Researchers: Mature forests cannot be relied upon to absorb our extra CO2
An international team of researchers, University of Copenhagen researchers among them, has found new evidence in Australia that mature forests have limitations when it comes to converting increasing concentrations of atmospheric CO2 into increased plant growth and CO2 storage.
CO2 is sometimes referred to as "plant food" because of its key role in photosynthesis. With steadily increasing atmospheric CO2 levels caused by human emissions, there is plenty of evidence that plants are photosynthesizing more. In principle, this means that trees and forests have an enormous potential to capture extra CO2 from the atmosphere and help mitigate the impact of climatic changes. However, most previous studies focused on young and individual trees, with much less attention being paid to mature stands of trees.

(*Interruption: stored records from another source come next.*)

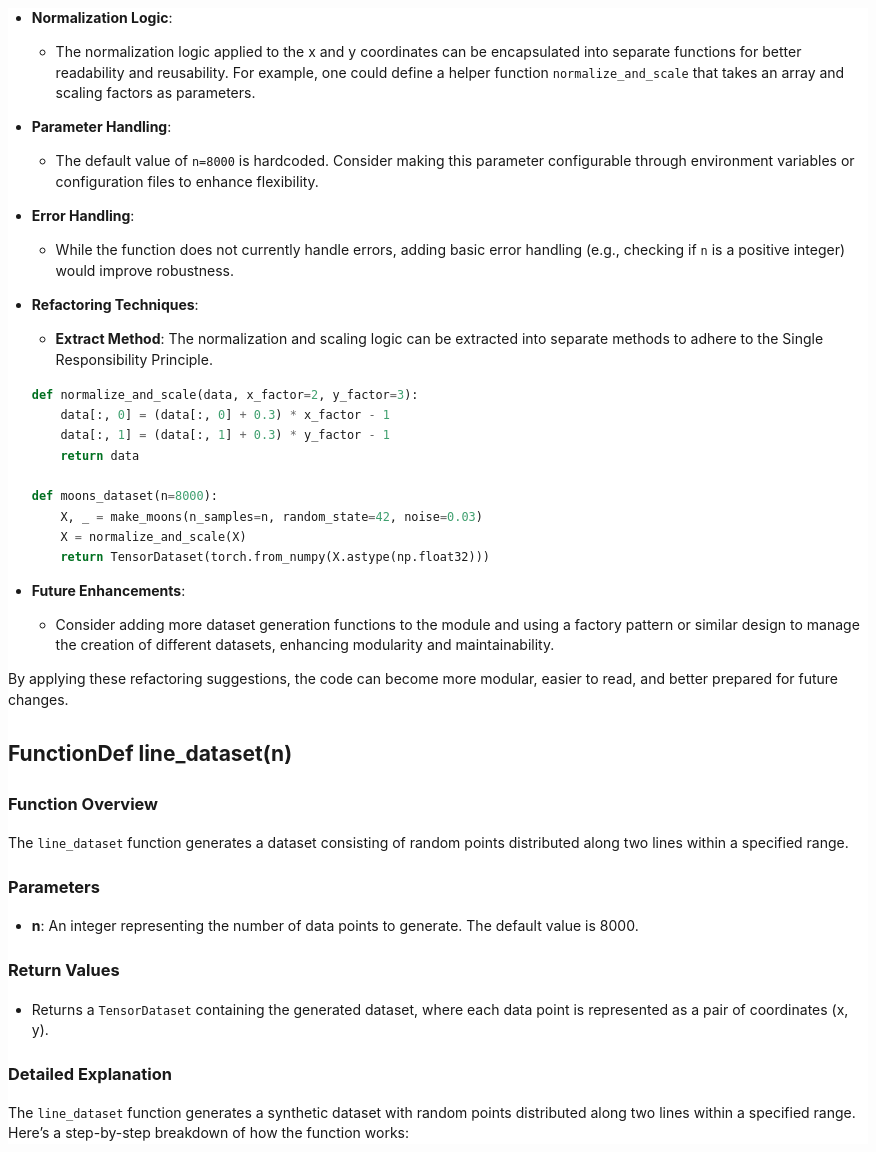 - **Normalization Logic**:
  - The normalization logic applied to the x and y coordinates can be encapsulated into separate functions for better readability and reusability. For example, one could define a helper function `normalize_and_scale` that takes an array and scaling factors as parameters.
  
- **Parameter Handling**:
  - The default value of `n=8000` is hardcoded. Consider making this parameter configurable through environment variables or configuration files to enhance flexibility.

- **Error Handling**:
  - While the function does not currently handle errors, adding basic error handling (e.g., checking if `n` is a positive integer) would improve robustness.

- **Refactoring Techniques**:
  - **Extract Method**: The normalization and scaling logic can be extracted into separate methods to adhere to the Single Responsibility Principle.
  
  ```python
  def normalize_and_scale(data, x_factor=2, y_factor=3):
      data[:, 0] = (data[:, 0] + 0.3) * x_factor - 1
      data[:, 1] = (data[:, 1] + 0.3) * y_factor - 1
      return data
  
  def moons_dataset(n=8000):
      X, _ = make_moons(n_samples=n, random_state=42, noise=0.03)
      X = normalize_and_scale(X)
      return TensorDataset(torch.from_numpy(X.astype(np.float32)))
  ```

- **Future Enhancements**:
  - Consider adding more dataset generation functions to the module and using a factory pattern or similar design to manage the creation of different datasets, enhancing modularity and maintainability.

By applying these refactoring suggestions, the code can become more modular, easier to read, and better prepared for future changes.
## FunctionDef line_dataset(n)
### Function Overview

The `line_dataset` function generates a dataset consisting of random points distributed along two lines within a specified range.

### Parameters

- **n**: An integer representing the number of data points to generate. The default value is 8000.

### Return Values

- Returns a `TensorDataset` containing the generated dataset, where each data point is represented as a pair of coordinates (x, y).

### Detailed Explanation

The `line_dataset` function generates a synthetic dataset with random points distributed along two lines within a specified range. Here’s a step-by-step breakdown of how the function works:
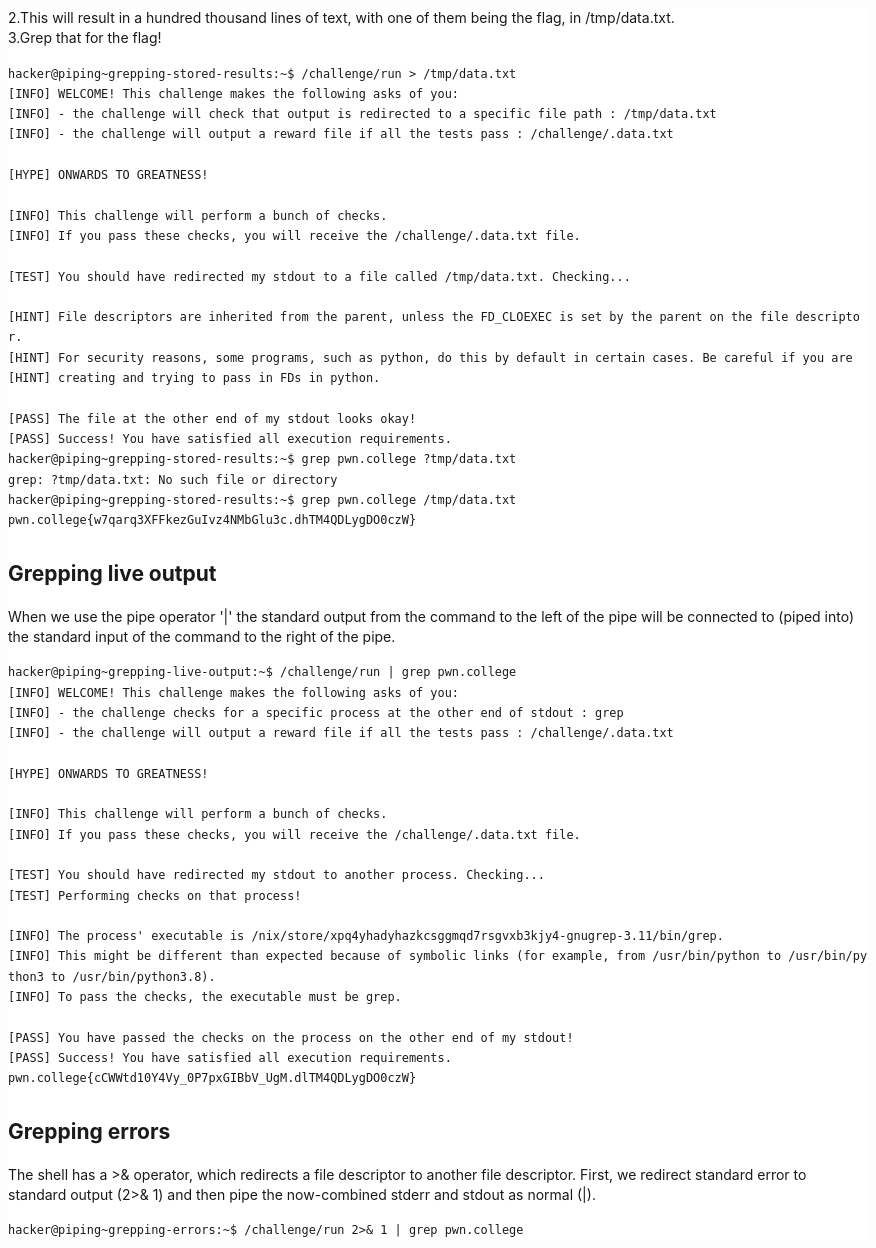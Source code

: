2.This will result in a hundred thousand lines of text, with one of them being the flag, in /tmp/data.txt.<br>
3.Grep that for the flag!<br>
```
hacker@piping~grepping-stored-results:~$ /challenge/run > /tmp/data.txt
[INFO] WELCOME! This challenge makes the following asks of you:
[INFO] - the challenge will check that output is redirected to a specific file path : /tmp/data.txt
[INFO] - the challenge will output a reward file if all the tests pass : /challenge/.data.txt

[HYPE] ONWARDS TO GREATNESS!

[INFO] This challenge will perform a bunch of checks.
[INFO] If you pass these checks, you will receive the /challenge/.data.txt file.

[TEST] You should have redirected my stdout to a file called /tmp/data.txt. Checking...

[HINT] File descriptors are inherited from the parent, unless the FD_CLOEXEC is set by the parent on the file descriptor.
[HINT] For security reasons, some programs, such as python, do this by default in certain cases. Be careful if you are
[HINT] creating and trying to pass in FDs in python.

[PASS] The file at the other end of my stdout looks okay!
[PASS] Success! You have satisfied all execution requirements.
hacker@piping~grepping-stored-results:~$ grep pwn.college ?tmp/data.txt
grep: ?tmp/data.txt: No such file or directory
hacker@piping~grepping-stored-results:~$ grep pwn.college /tmp/data.txt
pwn.college{w7qarq3XFFkezGuIvz4NMbGlu3c.dhTM4QDLygDO0czW}
```
## Grepping live output
When we use the pipe operator '|' the standard output from the command to the left of the pipe will be connected to (piped into) the standard input of the command to the right of the pipe.
```
hacker@piping~grepping-live-output:~$ /challenge/run | grep pwn.college
[INFO] WELCOME! This challenge makes the following asks of you:
[INFO] - the challenge checks for a specific process at the other end of stdout : grep
[INFO] - the challenge will output a reward file if all the tests pass : /challenge/.data.txt

[HYPE] ONWARDS TO GREATNESS!

[INFO] This challenge will perform a bunch of checks.
[INFO] If you pass these checks, you will receive the /challenge/.data.txt file.

[TEST] You should have redirected my stdout to another process. Checking...
[TEST] Performing checks on that process!

[INFO] The process' executable is /nix/store/xpq4yhadyhazkcsggmqd7rsgvxb3kjy4-gnugrep-3.11/bin/grep.
[INFO] This might be different than expected because of symbolic links (for example, from /usr/bin/python to /usr/bin/python3 to /usr/bin/python3.8).
[INFO] To pass the checks, the executable must be grep.

[PASS] You have passed the checks on the process on the other end of my stdout!
[PASS] Success! You have satisfied all execution requirements.
pwn.college{cCWWtd10Y4Vy_0P7pxGIBbV_UgM.dlTM4QDLygDO0czW}
```
## Grepping errors
The shell has a >& operator, which redirects a file descriptor to another file descriptor.
First, we redirect standard error to standard output (2>& 1) and then pipe the now-combined stderr and stdout as normal (|).
```
hacker@piping~grepping-errors:~$ /challenge/run 2>& 1 | grep pwn.college
```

In the first experiment of its kind conducted on local forests in the southern hemisphere, researchers from Western Sydney University and international researchers from the University of Copenhagen among others, exposed an area of 90-year-old eucalyptus trees to elevated levels of CO2.
As expected, the photosynthesis in mature trees increased. Indeed, they absorbed 12% more CO2 from the atmosphere. But after following the trees for several years, researchers were surprised to discover that there was no extra growth or additional long-term carbon storage.
"This shows that mature trees have a different carbon budget compared to younger ones, and raises the important question 'what happens to the extra carbon?'," says Assistant Professor Elizabeth Jakobsen Neilson of UCPH’s Department of Plant and Environmental Sciences.
CO2 spat back into the atmosphere
After extensive measurements, which researchers from the University of Copenhagen participated in, the researchers were able to see that the extra CO2 absorbed by the trees was quickly released back into the atmosphere after a detour through the soil. About half of the CO2 came from the trees, while the other half was released by microorganisms in the soil.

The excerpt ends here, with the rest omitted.